Apache Spark: The Hot Kid on the Block
Spark was developed by University of California in Berkley around 2009, and it becomes an open source in 2010, As most of the Hadoop services are open source, which is cost effective, and constantly keeps on growing with features according to user’s requirement.
Spark speeds up to 100 times faster than Hadoop MapReduce in memory and 10 times faster while running on disk. Spark processing is faster than Hadoop MapReduce because it stores the intermediate data in memory unlike storing on temp disk.
Spark also provides flexibility to run on standalone, Hadoop cluster, making use of underneath HDFS storage. Spark works well when all the data totally fit inside the memory, but for huge interactive/batch data MapReduce suites well.
Spark supports development in Java, Scala or Python and also provides multiple APIs.
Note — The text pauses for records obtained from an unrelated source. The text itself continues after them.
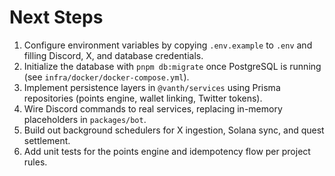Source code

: # Next Steps

1. Configure environment variables by copying `.env.example` to `.env` and filling Discord, X, and database credentials.
2. Initialize the database with `pnpm db:migrate` once PostgreSQL is running (see `infra/docker/docker-compose.yml`).
3. Implement persistence layers in `@vanth/services` using Prisma repositories (points engine, wallet linking, Twitter tokens).
4. Wire Discord commands to real services, replacing in-memory placeholders in `packages/bot`.
5. Build out background schedulers for X ingestion, Solana sync, and quest settlement.
6. Add unit tests for the points engine and idempotency flow per project rules.
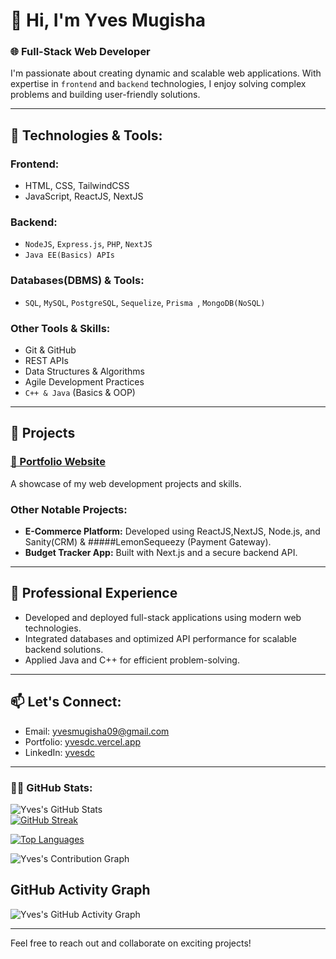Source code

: # 👋 Hi, I'm Yves Mugisha  

### 🌐 Full-Stack Web Developer  
I'm passionate about creating dynamic and scalable web applications. With expertise in `frontend` and `backend` technologies, I enjoy solving complex problems and building user-friendly solutions.

---

## 🚀 **Technologies & Tools:**  

### **Frontend:**  
- HTML, CSS, TailwindCSS  
- JavaScript, ReactJS, NextJS  

### **Backend:**  
- `NodeJS`, `Express.js`, `PHP`, `NextJS `
- `Java EE(Basics) APIs ` 

### **Databases(DBMS) & Tools:**  
- `SQL`, `MySQL`, `PostgreSQL`, `Sequelize`, `Prisma `, `MongoDB(NoSQL)` 

### **Other Tools & Skills:**  
- Git & GitHub  
- REST APIs  
- Data Structures & Algorithms  
- Agile Development Practices
- `C++ & Java` (Basics & OOP)

---

## 📁 **Projects**  
### [📌 Portfolio Website](https://yvesdc.vercel.app)  
A showcase of my web development projects and skills.

### **Other Notable Projects:**  
- **E-Commerce Platform:** Developed using ReactJS,NextJS, Node.js, and Sanity(CRM) & #####LemonSequeezy (Payment Gateway).  
- **Budget Tracker App:** Built with Next.js and a secure backend API.

---

## 💼 **Professional Experience**  
- Developed and deployed full-stack applications using modern web technologies.  
- Integrated databases and optimized API performance for scalable backend solutions.  
- Applied Java and C++ for efficient problem-solving.

---

## 📫 **Let's Connect:**  
- Email: [yvesmugisha09@gmail.com](mailto:yvesmugisha09@gmail.com)  
- Portfolio: [yvesdc.vercel.app](https://yvesdc.vercel.app)  
- LinkedIn: [yvesdc](https://www.linkedin.com/in/yvesdc/)

---

### 🧑‍💻 **GitHub Stats:**  
![Yves's GitHub Stats](https://github-readme-stats.vercel.app/api?username=Yves-Developer&show_icons=true&theme=radical)  
[![GitHub Streak](https://github-readme-streak-stats.herokuapp.com?user=Yves-Developer&theme=radical)](https://github.com/Yves-Developer)

[![Top Languages](https://github-readme-stats.vercel.app/api/top-langs/?username=Yves-Developer&layout=compact&theme=radical)](https://github.com/Yves-Developer)

![Yves's Contribution Graph](https://github-profile-summary-cards.vercel.app/api/cards/repos-per-language?username=Yves-Developer&theme=radical)


## GitHub Activity Graph
![Yves's GitHub Activity Graph](https://github-readme-activity-graph.vercel.app/graph?username=Yves-Developer&theme=radical&area=true)

---

Feel free to reach out and collaborate on exciting projects!  

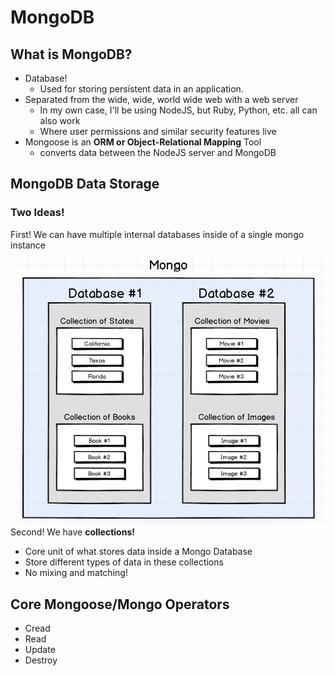 # MongoDB

## What is MongoDB?
* Database!
  * Used for storing persistent data in an application.
* Separated from the wide, wide, world wide web with a web server
  * In my own case, I'll be using NodeJS, but Ruby, Python, etc. all can also work
  * Where user permissions and similar security features live
* Mongoose is an **ORM or Object-Relational Mapping** Tool 
  * converts data between the NodeJS server and MongoDB

## MongoDB Data Storage
### Two Ideas!
First! We can have multiple internal databases inside of a single mongo instance
![multi-dbs-in-one-mongo-instance](../images/multi-dbs-in-one-mongo-instance.png)
Second! We have **collections!**
* Core unit of what stores data inside a Mongo Database
* Store different types of data in these collections
* No mixing and matching!

## Core Mongoose/Mongo Operators
* Cread
* Read
* Update
* Destroy



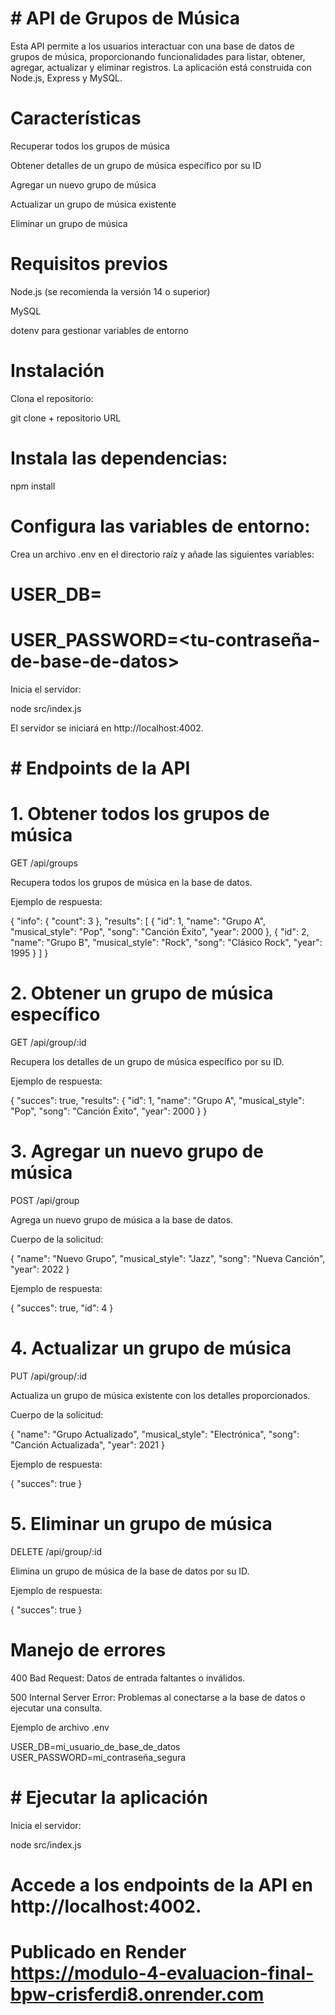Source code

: # # API de Grupos de Música

Esta API permite a los usuarios interactuar con una base de datos de grupos de música, proporcionando funcionalidades para listar, obtener, agregar, actualizar y eliminar registros. La aplicación está construida con Node.js, Express y MySQL.

# Características

Recuperar todos los grupos de música

Obtener detalles de un grupo de música específico por su ID

Agregar un nuevo grupo de música

Actualizar un grupo de música existente

Eliminar un grupo de música

# Requisitos previos

Node.js (se recomienda la versión 14 o superior)

MySQL

dotenv para gestionar variables de entorno

# Instalación

Clona el repositorio:

 git clone + repositorio URL
 

# Instala las dependencias:

npm install

# Configura las variables de entorno:
Crea un archivo .env en el directorio raíz y añade las siguientes variables:

# USER_DB=<tu-usuario-de-base-de-datos>
# USER_PASSWORD=<tu-contraseña-de-base-de-datos>

Inicia el servidor:

node src/index.js

El servidor se iniciará en http://localhost:4002.

# # Endpoints de la API

# 1. Obtener todos los grupos de música

GET /api/groups

Recupera todos los grupos de música en la base de datos.

Ejemplo de respuesta:

{
  "info": { "count": 3 },
  "results": [
    { "id": 1, "name": "Grupo A", "musical_style": "Pop", "song": "Canción Éxito", "year": 2000 },
    { "id": 2, "name": "Grupo B", "musical_style": "Rock", "song": "Clásico Rock", "year": 1995 }
  ]
}

# 2. Obtener un grupo de música específico

GET /api/group/:id

Recupera los detalles de un grupo de música específico por su ID.

Ejemplo de respuesta:

{
  "succes": true,
  "results": {
    "id": 1,
    "name": "Grupo A",
    "musical_style": "Pop",
    "song": "Canción Éxito",
    "year": 2000
  }
}

# 3. Agregar un nuevo grupo de música

POST /api/group

Agrega un nuevo grupo de música a la base de datos.

Cuerpo de la solicitud:

{
  "name": "Nuevo Grupo",
  "musical_style": "Jazz",
  "song": "Nueva Canción",
  "year": 2022
}

Ejemplo de respuesta:

{
  "succes": true,
  "id": 4
}

# 4. Actualizar un grupo de música

PUT /api/group/:id

Actualiza un grupo de música existente con los detalles proporcionados.

Cuerpo de la solicitud:

{
  "name": "Grupo Actualizado",
  "musical_style": "Electrónica",
  "song": "Canción Actualizada",
  "year": 2021
}

Ejemplo de respuesta:

{
  "succes": true
}

# 5. Eliminar un grupo de música

DELETE /api/group/:id

Elimina un grupo de música de la base de datos por su ID.

Ejemplo de respuesta:

{
  "succes": true
}


# Manejo de errores

400 Bad Request: Datos de entrada faltantes o inválidos.

500 Internal Server Error: Problemas al conectarse a la base de datos o ejecutar una consulta.

Ejemplo de archivo .env

USER_DB=mi_usuario_de_base_de_datos
USER_PASSWORD=mi_contraseña_segura

# # Ejecutar la aplicación

Inicia el servidor:

node src/index.js

# Accede a los endpoints de la API en http://localhost:4002.


# Publicado en Render https://modulo-4-evaluacion-final-bpw-crisferdi8.onrender.com

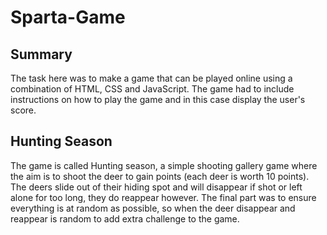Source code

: # Sparta-Game

## Summary

The task here was to make a game that can be played online using a combination of HTML, CSS and JavaScript. The game had to include instructions on how to play the game and in this case display the user's score.

## Hunting Season

The game is called Hunting season, a simple shooting gallery game where the aim is to shoot the deer to gain points (each deer is worth 10 points). The deers slide out of their hiding spot and will disappear if shot or left alone for too long, they do reappear however. The final part was to ensure everything is at random as possible, so when the deer disappear and reappear is random to add extra challenge to the game.
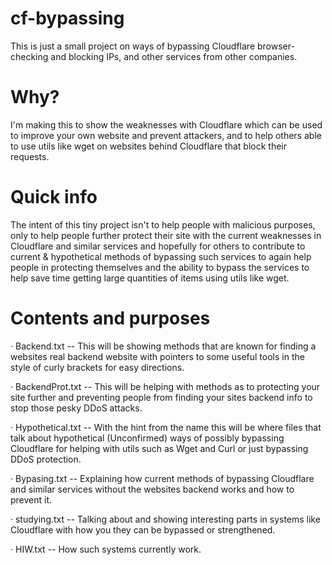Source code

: # cf-bypassing

This is just a small project on ways of bypassing Cloudflare browser-checking and blocking IPs, and other services from other companies.


# Why?

I'm making this to show the weaknesses with Cloudflare which can be used to improve your own website and prevent attackers, and to help others able to use utils like wget on websites behind Cloudflare that block their requests.


# Quick info

The intent of this tiny project isn't to help people with malicious purposes, only to help people further protect their site with the current weaknesses in Cloudflare and similar services and hopefully for others to contribute to current & hypothetical methods of bypassing such services to again help people in protecting themselves and the ability to bypass the services to help save time getting large quantities of items using utils like wget.


# Contents and purposes

· Backend.txt -- This will be showing methods that are known for finding a websites real backend website with pointers to some useful tools in the style of curly brackets for easy directions.

· BackendProt.txt -- This will be helping with methods as to protecting your site further and preventing people from finding your sites backend info to stop those pesky DDoS attacks.

· Hypothetical.txt -- With the hint from the name this will be where files that talk about hypothetical (Unconfirmed) ways of possibly bypassing Cloudflare for helping with utils such as Wget and Curl or just bypassing DDoS protection.

· Bypasing.txt -- Explaining how current methods of bypassing Cloudflare and similar services without the websites backend works and how to prevent it.

· studying.txt -- Talking about and showing interesting parts in systems like Cloudflare with how you they can be bypassed or strengthened.

· HIW.txt -- How such systems currently work.

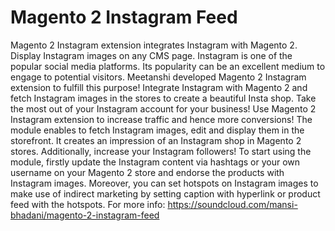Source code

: # Magento 2 Instagram Feed
Magento 2 Instagram extension integrates Instagram with Magento 2. Display Instagram images on any CMS page.
Instagram is one of the popular social media platforms. Its popularity can be an excellent medium to engage to potential visitors. Meetanshi developed Magento 2 Instagram extension to fulfill this purpose! Integrate Instagram with Magento 2 and fetch Instagram images in the stores to create a beautiful Insta shop.
Take the most out of your Instagram account for your business! Use Magento 2 Instagram extension to increase traffic and hence more conversions! The module enables to fetch Instagram images, edit and display them in the storefront. It creates an impression of an Instagram shop in Magento 2 stores. Additionally, increase your Instagram followers!
To start using the module, firstly update the Instagram content via hashtags or your own username on your Magento 2 store and endorse the products with Instagram images. Moreover, you can set hotspots on Instagram images to make use of indirect marketing by setting caption with hyperlink or product feed with the hotspots.
For more info:  https://soundcloud.com/mansi-bhadani/magento-2-instagram-feed
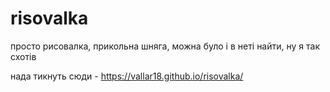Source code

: # risovalka
просто рисовалка, прикольна шняга, можна було і в неті найти, ну я так схотів

нада тикнуть сюди -  https://vallar18.github.io/risovalka/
Spark SQL: Provides SQL kind of interaction
Spark Streaming: For real time and near real time data.
MLlib: provides library containing machine learning functionality.
Pros:
- 100 times faster than Hadoop.(With In memory processing)
- Same platform for real-time and batch processing (as the future of analytics is in Real Time analytics).
- Developed in Scala (functional programming) which is suitable for Distributed Systems, a lot can be accomplished in a small piece of code. It’s more readable also and easy to understand.
- Apache streaming is suitable for many real-time analytics use cases.
It’s highly configurable and once you know how to get the best for your use case, you can make it work for really well.
Cons:
- It consumes a lot of memory, and issues around memory consumption (and garbage collection)
- Not handled in a user-friendly manner.